Task item:
Select from the data all lines with the word "alpha".

┌─ Extracted information

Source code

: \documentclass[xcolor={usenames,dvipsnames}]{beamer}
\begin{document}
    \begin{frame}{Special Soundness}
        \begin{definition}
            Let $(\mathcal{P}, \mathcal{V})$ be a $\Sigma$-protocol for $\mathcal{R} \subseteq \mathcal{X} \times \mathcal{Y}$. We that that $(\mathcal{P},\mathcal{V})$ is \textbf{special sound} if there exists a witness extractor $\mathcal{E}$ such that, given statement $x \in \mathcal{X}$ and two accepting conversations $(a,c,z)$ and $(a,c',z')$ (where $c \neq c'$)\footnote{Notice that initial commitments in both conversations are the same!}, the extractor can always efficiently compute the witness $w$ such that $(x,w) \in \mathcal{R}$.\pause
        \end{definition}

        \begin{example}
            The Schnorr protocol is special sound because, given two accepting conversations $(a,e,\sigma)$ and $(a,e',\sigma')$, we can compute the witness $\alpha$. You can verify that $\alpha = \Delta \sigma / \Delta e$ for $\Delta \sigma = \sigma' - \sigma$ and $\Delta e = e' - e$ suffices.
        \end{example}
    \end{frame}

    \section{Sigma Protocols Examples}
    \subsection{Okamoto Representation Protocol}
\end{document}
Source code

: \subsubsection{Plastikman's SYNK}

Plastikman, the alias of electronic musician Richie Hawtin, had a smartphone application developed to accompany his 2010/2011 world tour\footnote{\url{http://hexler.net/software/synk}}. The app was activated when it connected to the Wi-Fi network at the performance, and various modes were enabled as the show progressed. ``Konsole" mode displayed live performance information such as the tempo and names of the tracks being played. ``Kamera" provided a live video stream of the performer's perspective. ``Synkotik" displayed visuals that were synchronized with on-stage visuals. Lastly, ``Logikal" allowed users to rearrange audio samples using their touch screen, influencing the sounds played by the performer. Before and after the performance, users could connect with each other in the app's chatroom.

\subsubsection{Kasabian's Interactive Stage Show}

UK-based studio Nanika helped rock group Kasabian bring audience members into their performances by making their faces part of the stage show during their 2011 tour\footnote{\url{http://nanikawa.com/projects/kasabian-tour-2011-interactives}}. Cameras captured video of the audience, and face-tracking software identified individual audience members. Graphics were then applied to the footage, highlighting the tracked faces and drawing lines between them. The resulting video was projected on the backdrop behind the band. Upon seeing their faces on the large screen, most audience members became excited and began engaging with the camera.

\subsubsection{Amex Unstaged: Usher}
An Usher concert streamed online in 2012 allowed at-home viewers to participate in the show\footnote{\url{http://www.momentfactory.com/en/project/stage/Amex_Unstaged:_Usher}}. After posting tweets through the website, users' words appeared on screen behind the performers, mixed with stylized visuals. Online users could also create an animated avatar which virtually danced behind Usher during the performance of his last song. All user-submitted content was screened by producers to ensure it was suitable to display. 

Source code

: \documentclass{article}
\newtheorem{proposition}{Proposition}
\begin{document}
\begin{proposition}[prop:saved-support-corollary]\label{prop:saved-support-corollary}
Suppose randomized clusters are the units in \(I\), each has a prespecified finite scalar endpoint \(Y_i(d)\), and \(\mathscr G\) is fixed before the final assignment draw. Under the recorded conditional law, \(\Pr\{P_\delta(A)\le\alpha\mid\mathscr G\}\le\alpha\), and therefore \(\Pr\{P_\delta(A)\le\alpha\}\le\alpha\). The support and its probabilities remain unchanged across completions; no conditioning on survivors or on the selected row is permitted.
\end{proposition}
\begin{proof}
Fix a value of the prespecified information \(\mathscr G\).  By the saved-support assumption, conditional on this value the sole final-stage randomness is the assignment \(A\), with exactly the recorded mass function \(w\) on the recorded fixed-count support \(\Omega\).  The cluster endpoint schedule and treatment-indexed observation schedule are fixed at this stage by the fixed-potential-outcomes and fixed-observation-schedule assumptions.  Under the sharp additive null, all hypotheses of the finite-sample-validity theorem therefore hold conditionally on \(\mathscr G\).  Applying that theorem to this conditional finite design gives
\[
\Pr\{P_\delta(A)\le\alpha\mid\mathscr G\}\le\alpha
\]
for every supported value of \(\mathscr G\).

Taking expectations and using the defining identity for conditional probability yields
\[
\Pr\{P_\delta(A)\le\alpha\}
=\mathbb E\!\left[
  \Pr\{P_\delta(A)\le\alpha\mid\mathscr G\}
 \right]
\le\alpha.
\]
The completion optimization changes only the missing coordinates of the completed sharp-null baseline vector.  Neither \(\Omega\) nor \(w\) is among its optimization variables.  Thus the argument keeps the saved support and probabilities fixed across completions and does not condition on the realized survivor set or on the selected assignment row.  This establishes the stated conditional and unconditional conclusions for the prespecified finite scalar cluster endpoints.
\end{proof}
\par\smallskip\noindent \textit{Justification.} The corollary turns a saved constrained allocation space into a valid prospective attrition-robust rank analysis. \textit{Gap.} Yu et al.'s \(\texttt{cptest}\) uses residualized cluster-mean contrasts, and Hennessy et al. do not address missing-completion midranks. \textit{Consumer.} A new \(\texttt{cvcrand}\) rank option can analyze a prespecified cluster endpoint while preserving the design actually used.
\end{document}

└─

Solution for this exercise:
            The Schnorr protocol is special sound because, given two accepting conversations $(a,e,\sigma)$ and $(a,e',\sigma')$, we can compute the witness $\alpha$. You can verify that $\alpha = \Delta \sigma / \Delta e$ for $\Delta \sigma = \sigma' - \sigma$ and $\Delta e = e' - e$ suffices.
Suppose randomized clusters are the units in \(I\), each has a prespecified finite scalar endpoint \(Y_i(d)\), and \(\mathscr G\) is fixed before the final assignment draw. Under the recorded conditional law, \(\Pr\{P_\delta(A)\le\alpha\mid\mathscr G\}\le\alpha\), and therefore \(\Pr\{P_\delta(A)\le\alpha\}\le\alpha\). The support and its probabilities remain unchanged across completions; no conditioning on survivors or on the selected row is permitted.
\Pr\{P_\delta(A)\le\alpha\mid\mathscr G\}\le\alpha
\Pr\{P_\delta(A)\le\alpha\}
  \Pr\{P_\delta(A)\le\alpha\mid\mathscr G\}
\le\alpha.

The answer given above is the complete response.